*** EXCERPTED RECORDS ***

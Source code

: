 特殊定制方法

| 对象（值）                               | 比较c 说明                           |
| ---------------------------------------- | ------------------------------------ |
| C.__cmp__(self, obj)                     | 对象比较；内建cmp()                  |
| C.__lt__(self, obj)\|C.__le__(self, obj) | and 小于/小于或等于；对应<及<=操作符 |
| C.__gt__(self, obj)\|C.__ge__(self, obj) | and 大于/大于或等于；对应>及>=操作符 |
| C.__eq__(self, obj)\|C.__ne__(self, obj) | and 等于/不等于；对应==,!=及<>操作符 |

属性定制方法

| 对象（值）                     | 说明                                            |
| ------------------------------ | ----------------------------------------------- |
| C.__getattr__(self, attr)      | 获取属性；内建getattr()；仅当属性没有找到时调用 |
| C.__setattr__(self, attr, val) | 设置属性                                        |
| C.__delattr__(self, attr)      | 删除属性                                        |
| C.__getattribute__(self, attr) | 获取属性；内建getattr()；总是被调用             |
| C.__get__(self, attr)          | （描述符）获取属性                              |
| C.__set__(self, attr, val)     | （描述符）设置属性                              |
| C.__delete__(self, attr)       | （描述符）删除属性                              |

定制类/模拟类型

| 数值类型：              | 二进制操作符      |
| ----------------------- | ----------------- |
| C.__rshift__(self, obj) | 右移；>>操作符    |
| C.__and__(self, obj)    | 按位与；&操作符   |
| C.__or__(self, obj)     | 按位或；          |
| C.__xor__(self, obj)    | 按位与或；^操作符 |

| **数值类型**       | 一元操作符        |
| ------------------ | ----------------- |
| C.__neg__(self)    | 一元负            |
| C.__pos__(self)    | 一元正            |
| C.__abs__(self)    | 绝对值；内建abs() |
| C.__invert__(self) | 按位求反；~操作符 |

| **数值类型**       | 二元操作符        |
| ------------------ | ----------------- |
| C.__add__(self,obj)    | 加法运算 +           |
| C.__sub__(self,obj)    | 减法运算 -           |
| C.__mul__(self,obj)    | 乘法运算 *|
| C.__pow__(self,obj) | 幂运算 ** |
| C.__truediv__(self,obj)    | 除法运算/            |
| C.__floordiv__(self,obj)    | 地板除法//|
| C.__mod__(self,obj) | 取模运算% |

*** End of EXCERPTED RECORDS ***

TRY IT:
From the data, list each line in which the string "删除属性" appears.

WRITTEN SOLUTION:
| C.__delattr__(self, attr)      | 删除属性                                        |
| C.__delete__(self, attr)       | （描述符）删除属性                              |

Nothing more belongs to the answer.